Opposition politicians fail tests at seven

How worried should we be by the Guardian report that a quarter of seven-year-old boys in England have failed to master basic writing skills, while just over a fifth cannot read simple words?

Clearly, children must be taught to read and write, but I have always been sceptical of these national standards. Where did they come from? What is the connection between performance at seven and performance later in a child's school career? And is it remotely reasonable to expect standards to improve year on year indefinitely?

And when I read something like:
The gap between boys and girls in writing and science widened by one percentage point this year.
it is hard not to smile at the spurious claim to exactness and objectivity.

What are less amusing are the reactions of opposition politicians quoted later in the article. You might think that after 12 years of Labour they would be pointing out that the imposition of targets and testing from the centre has been a failure.

Not a bit of it.

For the Tories, Nick Gibb declared:
"We need a rigorous focus on the basics, with effective synthetic phonics for reading and proper maths teaching, so that all children achieve the keystones to future success."
Synthetic phonics have long been an obsession of Gibb's, but what he seems to be advocating here is that central government should dictate how lessons are taught even more than Labour has.

And for the Lib Dems, David Laws said:
"The government should be especially ashamed of the fact that one in four boys has failed to master basic writing skills by this age. Ministers clearly need to target additional resources in this area to reduce class sizes."
Weren't these Orange Book types meant to offer a break from the social democrat consensus? There is precious little sign of it here: just an acceptance of Labour's approach and a call for more public spending.

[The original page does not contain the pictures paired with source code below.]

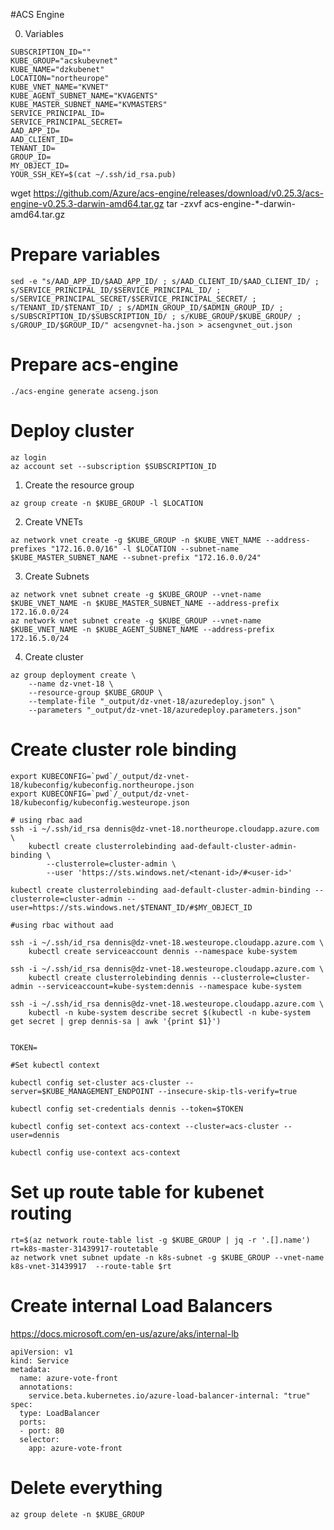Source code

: #ACS Engine

0. Variables
```
SUBSCRIPTION_ID=""
KUBE_GROUP="acskubevnet"
KUBE_NAME="dzkubenet"
LOCATION="northeurope"
KUBE_VNET_NAME="KVNET"
KUBE_AGENT_SUBNET_NAME="KVAGENTS"
KUBE_MASTER_SUBNET_NAME="KVMASTERS"
SERVICE_PRINCIPAL_ID=
SERVICE_PRINCIPAL_SECRET=
AAD_APP_ID=
AAD_CLIENT_ID=
TENANT_ID=
GROUP_ID=
MY_OBJECT_ID=
YOUR_SSH_KEY=$(cat ~/.ssh/id_rsa.pub)
```

wget https://github.com/Azure/acs-engine/releases/download/v0.25.3/acs-engine-v0.25.3-darwin-amd64.tar.gz
tar -zxvf acs-engine-*-darwin-amd64.tar.gz

# Prepare variables

```
sed -e "s/AAD_APP_ID/$AAD_APP_ID/ ; s/AAD_CLIENT_ID/$AAD_CLIENT_ID/ ; s/SERVICE_PRINCIPAL_ID/$SERVICE_PRINCIPAL_ID/ ; s/SERVICE_PRINCIPAL_SECRET/$SERVICE_PRINCIPAL_SECRET/ ; s/TENANT_ID/$TENANT_ID/ ; s/ADMIN_GROUP_ID/$ADMIN_GROUP_ID/ ; s/SUBSCRIPTION_ID/$SUBSCRIPTION_ID/ ; s/KUBE_GROUP/$KUBE_GROUP/ ; s/GROUP_ID/$GROUP_ID/" acsengvnet-ha.json > acsengvnet_out.json
```

# Prepare acs-engine

```
./acs-engine generate acseng.json
```

# Deploy cluster

```
az login
az account set --subscription $SUBSCRIPTION_ID

```

1. Create the resource group
```
az group create -n $KUBE_GROUP -l $LOCATION
```

2. Create VNETs
```
az network vnet create -g $KUBE_GROUP -n $KUBE_VNET_NAME --address-prefixes "172.16.0.0/16" -l $LOCATION --subnet-name $KUBE_MASTER_SUBNET_NAME --subnet-prefix "172.16.0.0/24"
```

3. Create Subnets

```
az network vnet subnet create -g $KUBE_GROUP --vnet-name $KUBE_VNET_NAME -n $KUBE_MASTER_SUBNET_NAME --address-prefix 172.16.0.0/24
az network vnet subnet create -g $KUBE_GROUP --vnet-name $KUBE_VNET_NAME -n $KUBE_AGENT_SUBNET_NAME --address-prefix 172.16.5.0/24
```

4. Create cluster
```
az group deployment create \
    --name dz-vnet-18 \
    --resource-group $KUBE_GROUP \
    --template-file "_output/dz-vnet-18/azuredeploy.json" \
    --parameters "_output/dz-vnet-18/azuredeploy.parameters.json"
```

# Create cluster role binding

```
export KUBECONFIG=`pwd`/_output/dz-vnet-18/kubeconfig/kubeconfig.northeurope.json
export KUBECONFIG=`pwd`/_output/dz-vnet-18/kubeconfig/kubeconfig.westeurope.json

# using rbac aad 
ssh -i ~/.ssh/id_rsa dennis@dz-vnet-18.northeurope.cloudapp.azure.com \
    kubectl create clusterrolebinding aad-default-cluster-admin-binding \
        --clusterrole=cluster-admin \
        --user 'https://sts.windows.net/<tenant-id>/#<user-id>'

kubectl create clusterrolebinding aad-default-cluster-admin-binding --clusterrole=cluster-admin --user=https://sts.windows.net/$TENANT_ID/#$MY_OBJECT_ID

#using rbac without aad

ssh -i ~/.ssh/id_rsa dennis@dz-vnet-18.westeurope.cloudapp.azure.com \
    kubectl create serviceaccount dennis --namespace kube-system

ssh -i ~/.ssh/id_rsa dennis@dz-vnet-18.westeurope.cloudapp.azure.com \
    kubectl create clusterrolebinding dennis --clusterrole=cluster-admin --serviceaccount=kube-system:dennis --namespace kube-system

ssh -i ~/.ssh/id_rsa dennis@dz-vnet-18.westeurope.cloudapp.azure.com \
    kubectl -n kube-system describe secret $(kubectl -n kube-system get secret | grep dennis-sa | awk '{print $1}')


TOKEN=

#Set kubectl context

kubectl config set-cluster acs-cluster --server=$KUBE_MANAGEMENT_ENDPOINT --insecure-skip-tls-verify=true

kubectl config set-credentials dennis --token=$TOKEN

kubectl config set-context acs-context --cluster=acs-cluster --user=dennis

kubectl config use-context acs-context
```

# Set up route table for kubenet routing

```
rt=$(az network route-table list -g $KUBE_GROUP | jq -r '.[].name')
rt=k8s-master-31439917-routetable
az network vnet subnet update -n k8s-subnet -g $KUBE_GROUP --vnet-name k8s-vnet-31439917  --route-table $rt
```

# Create internal Load Balancers
https://docs.microsoft.com/en-us/azure/aks/internal-lb

```
apiVersion: v1
kind: Service
metadata:
  name: azure-vote-front
  annotations:
    service.beta.kubernetes.io/azure-load-balancer-internal: "true"
spec:
  type: LoadBalancer
  ports:
  - port: 80
  selector:
    app: azure-vote-front
```

# Delete everything
```
az group delete -n $KUBE_GROUP
```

Still, I wouldn't worry too much. The people who take these sorts of test results seriously are the very same ones who believe that standards at A level have been rising for the past 27 years.

2 comments:

Stephen Bigger said...

The most important target is to ensure that children enjoy their school and school work and feel empowered to want to learn. Children if well nurtured are good at wanting to learn. The various tests, SATs and National numeracy and literacy schemes remove the enjoyment and make school a fence jumping exercise. Many refuse or are unwilling to jump. If children enjoy well thought out activities, they will learn. If it always is a chore, they won't. Baker of the Tories started the targets and testing (he never was a listener), Blair carried it on and now its time to bury them all and allow schools to enthuse their pupils.

Frank Little said...

There used to be a schools inspectorate which used to do a pretty good job of keeping up standards. Then Thatcher (Baker?) privatised it.